» **Directions for this task**
Gather each line containing the string "Redux" from these entries.

::::::

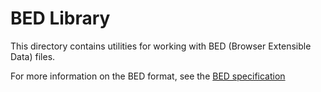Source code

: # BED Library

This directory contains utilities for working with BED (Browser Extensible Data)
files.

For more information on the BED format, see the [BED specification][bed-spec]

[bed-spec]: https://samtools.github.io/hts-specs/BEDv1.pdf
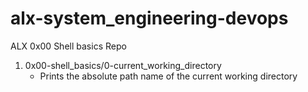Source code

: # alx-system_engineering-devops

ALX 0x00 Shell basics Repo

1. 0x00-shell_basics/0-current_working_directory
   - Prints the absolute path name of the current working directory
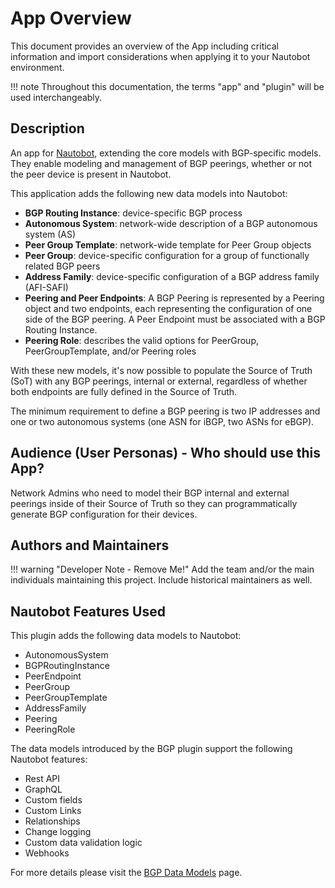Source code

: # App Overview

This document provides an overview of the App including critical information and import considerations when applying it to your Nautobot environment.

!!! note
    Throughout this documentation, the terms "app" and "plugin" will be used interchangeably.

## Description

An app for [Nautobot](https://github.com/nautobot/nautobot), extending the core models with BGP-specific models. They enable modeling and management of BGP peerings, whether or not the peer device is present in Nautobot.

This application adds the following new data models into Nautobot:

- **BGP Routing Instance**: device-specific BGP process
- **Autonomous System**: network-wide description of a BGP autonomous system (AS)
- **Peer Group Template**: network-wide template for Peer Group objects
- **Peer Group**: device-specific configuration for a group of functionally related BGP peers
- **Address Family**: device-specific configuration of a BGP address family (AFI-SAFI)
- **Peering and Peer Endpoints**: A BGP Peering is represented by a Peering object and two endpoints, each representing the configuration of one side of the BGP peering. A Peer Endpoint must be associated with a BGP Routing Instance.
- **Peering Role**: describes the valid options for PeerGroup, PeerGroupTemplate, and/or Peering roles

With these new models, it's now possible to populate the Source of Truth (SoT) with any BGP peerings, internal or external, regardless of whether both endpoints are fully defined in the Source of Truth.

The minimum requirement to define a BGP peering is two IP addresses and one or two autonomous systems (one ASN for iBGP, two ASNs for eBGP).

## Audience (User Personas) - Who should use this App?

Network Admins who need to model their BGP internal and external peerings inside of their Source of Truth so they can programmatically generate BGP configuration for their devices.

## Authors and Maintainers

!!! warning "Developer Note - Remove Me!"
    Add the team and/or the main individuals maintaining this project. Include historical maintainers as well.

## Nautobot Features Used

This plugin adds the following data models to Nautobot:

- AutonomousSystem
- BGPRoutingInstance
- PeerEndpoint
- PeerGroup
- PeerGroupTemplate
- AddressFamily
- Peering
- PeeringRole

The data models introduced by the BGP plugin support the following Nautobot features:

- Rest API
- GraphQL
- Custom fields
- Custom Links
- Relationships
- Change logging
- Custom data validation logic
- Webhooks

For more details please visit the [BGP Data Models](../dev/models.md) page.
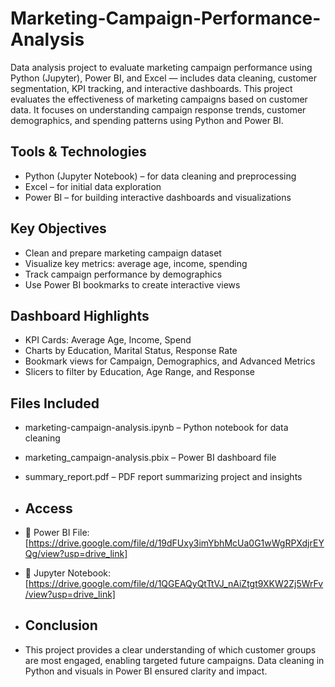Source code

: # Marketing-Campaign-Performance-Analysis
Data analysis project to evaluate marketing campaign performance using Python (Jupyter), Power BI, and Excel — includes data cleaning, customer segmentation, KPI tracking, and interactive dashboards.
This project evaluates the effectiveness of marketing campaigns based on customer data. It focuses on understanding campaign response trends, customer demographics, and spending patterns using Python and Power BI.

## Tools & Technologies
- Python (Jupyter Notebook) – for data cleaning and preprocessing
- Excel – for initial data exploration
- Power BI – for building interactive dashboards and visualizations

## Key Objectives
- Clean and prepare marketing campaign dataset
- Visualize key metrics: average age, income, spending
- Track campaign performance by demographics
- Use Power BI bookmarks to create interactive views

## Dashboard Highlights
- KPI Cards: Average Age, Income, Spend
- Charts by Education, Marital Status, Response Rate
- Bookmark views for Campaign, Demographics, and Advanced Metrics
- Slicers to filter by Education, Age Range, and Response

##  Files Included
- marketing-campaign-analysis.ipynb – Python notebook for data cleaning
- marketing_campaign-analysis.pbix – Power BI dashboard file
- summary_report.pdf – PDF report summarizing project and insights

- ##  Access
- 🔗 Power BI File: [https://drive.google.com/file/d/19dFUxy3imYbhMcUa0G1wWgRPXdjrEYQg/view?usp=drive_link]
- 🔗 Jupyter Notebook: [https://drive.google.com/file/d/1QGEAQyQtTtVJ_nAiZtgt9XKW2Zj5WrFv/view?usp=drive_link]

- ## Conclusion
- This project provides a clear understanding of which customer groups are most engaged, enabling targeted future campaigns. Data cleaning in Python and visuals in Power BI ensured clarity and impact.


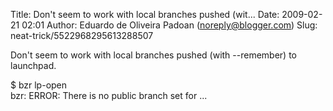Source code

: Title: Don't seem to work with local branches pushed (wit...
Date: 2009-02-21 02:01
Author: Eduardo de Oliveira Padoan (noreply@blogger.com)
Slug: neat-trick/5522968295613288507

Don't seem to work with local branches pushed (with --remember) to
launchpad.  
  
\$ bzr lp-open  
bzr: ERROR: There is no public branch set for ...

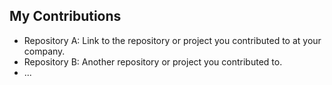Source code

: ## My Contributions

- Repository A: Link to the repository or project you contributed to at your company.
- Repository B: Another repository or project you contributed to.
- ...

::::::

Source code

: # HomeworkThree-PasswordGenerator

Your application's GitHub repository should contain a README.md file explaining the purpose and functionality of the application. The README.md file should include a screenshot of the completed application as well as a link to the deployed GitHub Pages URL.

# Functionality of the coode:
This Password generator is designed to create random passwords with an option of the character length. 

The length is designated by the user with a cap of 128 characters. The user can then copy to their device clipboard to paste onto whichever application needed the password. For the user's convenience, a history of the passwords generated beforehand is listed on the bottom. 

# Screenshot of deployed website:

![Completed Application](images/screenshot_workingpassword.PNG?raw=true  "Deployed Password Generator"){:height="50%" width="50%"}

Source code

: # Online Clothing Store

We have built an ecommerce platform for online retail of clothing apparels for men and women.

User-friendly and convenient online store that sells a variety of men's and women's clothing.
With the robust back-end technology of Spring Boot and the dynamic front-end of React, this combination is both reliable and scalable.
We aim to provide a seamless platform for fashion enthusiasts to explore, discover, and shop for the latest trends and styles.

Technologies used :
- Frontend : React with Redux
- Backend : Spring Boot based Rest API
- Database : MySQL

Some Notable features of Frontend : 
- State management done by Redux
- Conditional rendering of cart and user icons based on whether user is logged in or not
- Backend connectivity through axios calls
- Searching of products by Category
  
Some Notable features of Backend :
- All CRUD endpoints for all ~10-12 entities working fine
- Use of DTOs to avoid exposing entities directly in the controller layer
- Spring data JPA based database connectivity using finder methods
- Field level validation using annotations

::::::

» **Output for this exercise**
- Frontend : React with Redux
- State management done by Redux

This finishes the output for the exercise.